かつてはマーマンを束ねる魚人の王がいたはずだが、それも今は死亡していると聞いた。やったのはレアらしい。
似た種族であるメリサンドで同じ事をされては堪らないので理由を聞いてみたが、大した理由はないと言っていた。
あの時は心底ぞっとしたものだ。
姉のライラは何かヤバいとしか言いようがないが、妹のレアは純粋に恐ろしい。
〈時々攻めてくるからちょうどいい、みたいな感じです。いちどに全滅させてしまったらそれまでだけど、少しずつ削るだけならまた増えて襲ってきてくれるから、その方が長く楽しめるみたいな? よくわからないですけど〉
〈そ、そうか〉
集落の場所がわかっているのに攻撃しないのは、エンヴィにとってマーマンが何の脅威にもならないからなのだろう。
単純に餌としてしか見ていない。
メリサンドとしては、餌として見るのは頼むからマーマンだけにしておいてくれよ、と思わずにはいられない。主君が主君なら配下も配下だ。
ともかく、マーマンたちの集落が近いらしいが、エンヴィは別に襲うつもりはないようだった。単に話のタネとして出しただけらしい。

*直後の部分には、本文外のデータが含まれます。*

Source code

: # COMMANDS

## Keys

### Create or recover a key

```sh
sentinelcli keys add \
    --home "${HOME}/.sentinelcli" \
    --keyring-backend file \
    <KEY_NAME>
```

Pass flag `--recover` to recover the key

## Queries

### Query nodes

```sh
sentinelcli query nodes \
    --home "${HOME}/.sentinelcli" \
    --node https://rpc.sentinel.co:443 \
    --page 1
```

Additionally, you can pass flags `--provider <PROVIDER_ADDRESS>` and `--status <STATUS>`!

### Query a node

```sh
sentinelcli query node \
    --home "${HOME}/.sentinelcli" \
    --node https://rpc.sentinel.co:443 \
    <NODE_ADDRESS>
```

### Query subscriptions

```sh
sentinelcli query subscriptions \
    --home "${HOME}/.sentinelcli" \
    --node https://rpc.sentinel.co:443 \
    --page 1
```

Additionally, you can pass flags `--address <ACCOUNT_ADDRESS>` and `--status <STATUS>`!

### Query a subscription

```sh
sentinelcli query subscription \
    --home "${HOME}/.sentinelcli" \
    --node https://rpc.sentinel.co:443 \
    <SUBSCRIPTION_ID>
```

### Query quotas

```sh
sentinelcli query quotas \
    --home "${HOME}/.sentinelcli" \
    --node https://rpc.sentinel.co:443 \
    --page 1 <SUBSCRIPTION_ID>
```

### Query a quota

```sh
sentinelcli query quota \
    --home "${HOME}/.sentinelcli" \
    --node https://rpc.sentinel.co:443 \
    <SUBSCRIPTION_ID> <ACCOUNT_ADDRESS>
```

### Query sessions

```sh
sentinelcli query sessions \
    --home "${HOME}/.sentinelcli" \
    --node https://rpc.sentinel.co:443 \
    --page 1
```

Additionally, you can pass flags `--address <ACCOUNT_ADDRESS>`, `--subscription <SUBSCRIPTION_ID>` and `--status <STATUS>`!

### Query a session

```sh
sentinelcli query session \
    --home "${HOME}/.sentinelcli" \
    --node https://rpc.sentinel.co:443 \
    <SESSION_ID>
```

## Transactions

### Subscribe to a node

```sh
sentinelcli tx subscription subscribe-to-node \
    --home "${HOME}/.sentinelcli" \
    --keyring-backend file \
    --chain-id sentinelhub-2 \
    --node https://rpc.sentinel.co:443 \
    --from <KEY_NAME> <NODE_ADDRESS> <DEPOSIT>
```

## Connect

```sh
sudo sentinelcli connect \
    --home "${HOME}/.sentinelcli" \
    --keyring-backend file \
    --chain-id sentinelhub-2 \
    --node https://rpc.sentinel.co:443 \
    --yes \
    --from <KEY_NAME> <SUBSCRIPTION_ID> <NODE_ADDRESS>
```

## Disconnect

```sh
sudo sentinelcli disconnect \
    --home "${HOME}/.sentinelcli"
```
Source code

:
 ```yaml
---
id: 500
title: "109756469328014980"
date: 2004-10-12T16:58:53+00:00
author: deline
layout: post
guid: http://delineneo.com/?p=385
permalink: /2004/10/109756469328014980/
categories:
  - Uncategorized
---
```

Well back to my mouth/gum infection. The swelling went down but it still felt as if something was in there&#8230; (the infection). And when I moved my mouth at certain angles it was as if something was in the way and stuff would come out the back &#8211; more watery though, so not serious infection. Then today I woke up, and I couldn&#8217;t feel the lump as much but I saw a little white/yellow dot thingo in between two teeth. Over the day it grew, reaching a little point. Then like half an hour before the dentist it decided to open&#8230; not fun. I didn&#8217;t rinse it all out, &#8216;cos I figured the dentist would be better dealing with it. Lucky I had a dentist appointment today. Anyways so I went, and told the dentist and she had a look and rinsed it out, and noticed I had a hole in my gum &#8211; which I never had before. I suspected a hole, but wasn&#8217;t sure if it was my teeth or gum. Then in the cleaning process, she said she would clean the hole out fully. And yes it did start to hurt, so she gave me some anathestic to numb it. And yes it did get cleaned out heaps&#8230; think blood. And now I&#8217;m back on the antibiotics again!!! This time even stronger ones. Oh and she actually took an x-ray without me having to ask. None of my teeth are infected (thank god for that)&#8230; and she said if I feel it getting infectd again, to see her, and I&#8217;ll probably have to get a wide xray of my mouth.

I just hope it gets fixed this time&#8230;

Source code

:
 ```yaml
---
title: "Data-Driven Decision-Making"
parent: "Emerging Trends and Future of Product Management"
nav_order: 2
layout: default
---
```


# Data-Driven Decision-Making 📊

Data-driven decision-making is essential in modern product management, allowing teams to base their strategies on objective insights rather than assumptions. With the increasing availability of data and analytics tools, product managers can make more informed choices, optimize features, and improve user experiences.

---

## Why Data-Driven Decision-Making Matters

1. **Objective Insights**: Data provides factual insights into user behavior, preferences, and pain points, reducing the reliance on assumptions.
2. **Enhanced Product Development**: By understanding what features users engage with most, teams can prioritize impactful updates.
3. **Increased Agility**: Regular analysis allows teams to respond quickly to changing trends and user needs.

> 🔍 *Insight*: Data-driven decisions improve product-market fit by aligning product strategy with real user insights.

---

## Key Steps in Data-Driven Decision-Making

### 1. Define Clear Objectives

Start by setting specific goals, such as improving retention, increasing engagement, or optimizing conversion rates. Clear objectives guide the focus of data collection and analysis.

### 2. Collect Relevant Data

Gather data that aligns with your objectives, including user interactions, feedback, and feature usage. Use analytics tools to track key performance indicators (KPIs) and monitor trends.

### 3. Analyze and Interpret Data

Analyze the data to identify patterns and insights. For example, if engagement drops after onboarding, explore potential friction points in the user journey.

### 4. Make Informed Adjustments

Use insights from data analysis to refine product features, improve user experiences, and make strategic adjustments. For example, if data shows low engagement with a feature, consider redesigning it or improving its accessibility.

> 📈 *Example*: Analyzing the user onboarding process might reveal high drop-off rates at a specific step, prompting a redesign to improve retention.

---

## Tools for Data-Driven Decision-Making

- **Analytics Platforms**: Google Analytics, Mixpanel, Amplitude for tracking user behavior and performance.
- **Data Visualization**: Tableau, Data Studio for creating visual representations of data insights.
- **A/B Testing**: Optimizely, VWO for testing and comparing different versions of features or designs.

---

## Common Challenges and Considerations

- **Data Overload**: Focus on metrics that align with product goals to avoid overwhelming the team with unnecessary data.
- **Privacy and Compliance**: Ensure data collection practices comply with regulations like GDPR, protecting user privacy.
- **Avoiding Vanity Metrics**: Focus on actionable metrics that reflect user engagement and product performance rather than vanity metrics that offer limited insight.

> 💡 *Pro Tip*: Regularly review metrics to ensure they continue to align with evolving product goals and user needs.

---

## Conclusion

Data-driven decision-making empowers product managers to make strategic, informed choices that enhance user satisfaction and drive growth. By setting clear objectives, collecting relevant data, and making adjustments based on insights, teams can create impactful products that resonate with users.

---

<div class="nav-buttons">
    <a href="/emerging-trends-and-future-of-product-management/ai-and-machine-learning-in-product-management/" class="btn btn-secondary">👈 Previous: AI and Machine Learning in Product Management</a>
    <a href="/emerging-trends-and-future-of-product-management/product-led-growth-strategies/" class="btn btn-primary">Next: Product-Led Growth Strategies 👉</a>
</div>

それだけならばただの雑談であり、集落からエンヴィを狙って寄ってくるマーマンがいたとしても追いつけるわけでもなく、無視するだけのことである。つまりいつも通りだった。
しかしこの時は少々違った。
〈おや。なんか、他のよりニンゲンに似た魚が混ざってるです〉
〈ニンゲン? そういえば、そんな言い伝えもあったような〉
地上にいる人間たちとは違う、ニンゲンという白い謎の魔物が海に棲んでいるという。
もう何百年も前になるだろうか。
メリサンドがまだ幼いオアンネスだった頃、親からそんなお伽話を聞いたことがあったような無かったような。
〈多分違うと思うです。普通の、地上のやつです〉
速度を落としたエンヴィに向かってくるマーマンたちの群れの中には、確かにヒューマンらしきヒレのない人型が混じっていた。